• [Goal of the exercise]: Filter the lines below, copying only those with the string "IICT".

• [Dataset records]:
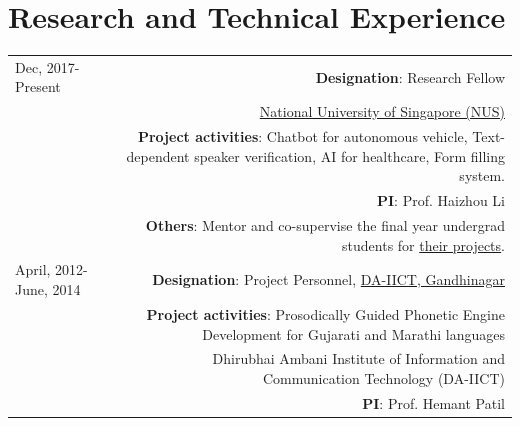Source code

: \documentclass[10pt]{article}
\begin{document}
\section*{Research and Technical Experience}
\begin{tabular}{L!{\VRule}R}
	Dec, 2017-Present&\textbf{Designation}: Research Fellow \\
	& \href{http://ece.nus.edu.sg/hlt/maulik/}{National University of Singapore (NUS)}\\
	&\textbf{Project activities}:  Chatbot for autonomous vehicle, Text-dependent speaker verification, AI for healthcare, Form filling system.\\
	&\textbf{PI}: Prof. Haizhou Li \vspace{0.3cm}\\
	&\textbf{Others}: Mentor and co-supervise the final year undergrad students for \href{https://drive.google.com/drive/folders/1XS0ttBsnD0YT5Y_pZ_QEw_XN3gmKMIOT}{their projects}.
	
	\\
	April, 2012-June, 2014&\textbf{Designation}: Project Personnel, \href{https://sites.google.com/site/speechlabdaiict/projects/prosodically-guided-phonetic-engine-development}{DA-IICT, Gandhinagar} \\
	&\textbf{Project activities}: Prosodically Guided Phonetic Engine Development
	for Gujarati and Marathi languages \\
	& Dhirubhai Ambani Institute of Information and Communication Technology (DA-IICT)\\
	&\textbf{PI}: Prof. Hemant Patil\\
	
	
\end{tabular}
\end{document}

• [Solution for this problem]:
	April, 2012-June, 2014&\textbf{Designation}: Project Personnel, \href{https://sites.google.com/site/speechlabdaiict/projects/prosodically-guided-phonetic-engine-development}{DA-IICT, Gandhinagar} \\
	& Dhirubhai Ambani Institute of Information and Communication Technology (DA-IICT)\\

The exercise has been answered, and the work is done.